-- Exercise instructions --
Identify each line below containing the string "xterm" and copy it.

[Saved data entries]
== Segment start ==

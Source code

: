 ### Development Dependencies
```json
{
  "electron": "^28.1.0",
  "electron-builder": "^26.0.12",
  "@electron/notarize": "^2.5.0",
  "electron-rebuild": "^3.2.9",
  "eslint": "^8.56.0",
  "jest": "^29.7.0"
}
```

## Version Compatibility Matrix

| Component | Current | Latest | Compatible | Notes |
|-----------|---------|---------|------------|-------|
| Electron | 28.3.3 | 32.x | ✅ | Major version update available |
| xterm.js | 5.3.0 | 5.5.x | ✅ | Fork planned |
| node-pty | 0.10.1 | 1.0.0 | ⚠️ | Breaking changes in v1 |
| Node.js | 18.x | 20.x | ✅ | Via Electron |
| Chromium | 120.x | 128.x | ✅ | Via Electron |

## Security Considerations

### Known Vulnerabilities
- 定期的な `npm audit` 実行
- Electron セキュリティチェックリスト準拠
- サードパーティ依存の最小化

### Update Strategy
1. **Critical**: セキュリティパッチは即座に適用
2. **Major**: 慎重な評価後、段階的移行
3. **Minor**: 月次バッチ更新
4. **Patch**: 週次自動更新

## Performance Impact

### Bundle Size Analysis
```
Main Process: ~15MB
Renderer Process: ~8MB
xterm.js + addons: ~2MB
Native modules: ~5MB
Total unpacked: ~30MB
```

== Segment end ==

-- Task solution --
| xterm.js | 5.3.0 | 5.5.x | ✅ | Fork planned |
xterm.js + addons: ~2MB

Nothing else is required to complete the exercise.